[Opening DATA TO EXAMINE section]

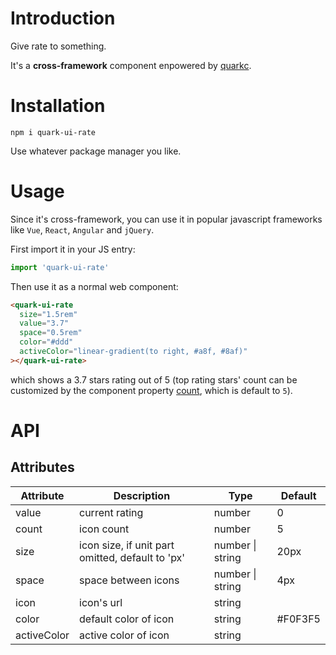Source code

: # Introduction
Give rate to something.

It's a **cross-framework** component enpowered by [quarkc](https://quark.hellobike.com/#/en-US/docs/introduce).

# Installation

```
npm i quark-ui-rate
```

Use whatever package manager you like.

# Usage
Since it's cross-framework, you can use it in popular javascript frameworks like `Vue`, `React`, `Angular` and `jQuery`.

First import it in your JS entry:
```js
import 'quark-ui-rate'
```
Then use it as a normal web component:
```html
<quark-ui-rate
  size="1.5rem"
  value="3.7"
  space="0.5rem"
  color="#ddd"
  activeColor="linear-gradient(to right, #a8f, #8af)"
></quark-ui-rate>
```
which shows a 3.7 stars rating out of 5 (top rating stars' count can be customized by the component property [count](#attributes), which is default to `5`).

# API

## Attributes

| Attribute   | Description                                      | Type             | Default |
| ----------- | ------------------------------------------------ | ---------------- | ------- |
| value       | current rating                                   | number           | 0       |
| count       | icon count                                       | number           | 5       |
| size        | icon size, if unit part omitted, default to 'px' | number \| string | 20px    |
| space       | space between icons                              | number \| string | 4px     |
| icon        | icon's url                                       | string           |         |
| color       | default color of icon                            | string           | #F0F3F5 |
| activeColor | active color of icon                             | string           |         |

[Closing DATA TO EXAMINE section]

### [TASK DESCRIPTION]
Your task is to retype the entries verbatim, starting with the line that holds "# Installation" and stopping after the line that holds "icon size, if".

### [OUTPUT BELOW]
# Installation

```
npm i quark-ui-rate
```

Use whatever package manager you like.

# Usage
Since it's cross-framework, you can use it in popular javascript frameworks like `Vue`, `React`, `Angular` and `jQuery`.

First import it in your JS entry:
```js
import 'quark-ui-rate'
```
Then use it as a normal web component:
```html
<quark-ui-rate
  size="1.5rem"
  value="3.7"
  space="0.5rem"
  color="#ddd"
  activeColor="linear-gradient(to right, #a8f, #8af)"
></quark-ui-rate>
```
which shows a 3.7 stars rating out of 5 (top rating stars' count can be customized by the component property [count](#attributes), which is default to `5`).

# API

## Attributes

| Attribute   | Description                                      | Type             | Default |
| ----------- | ------------------------------------------------ | ---------------- | ------- |
| value       | current rating                                   | number           | 0       |
| count       | icon count                                       | number           | 5       |
| size        | icon size, if unit part omitted, default to 'px' | number \| string | 20px    |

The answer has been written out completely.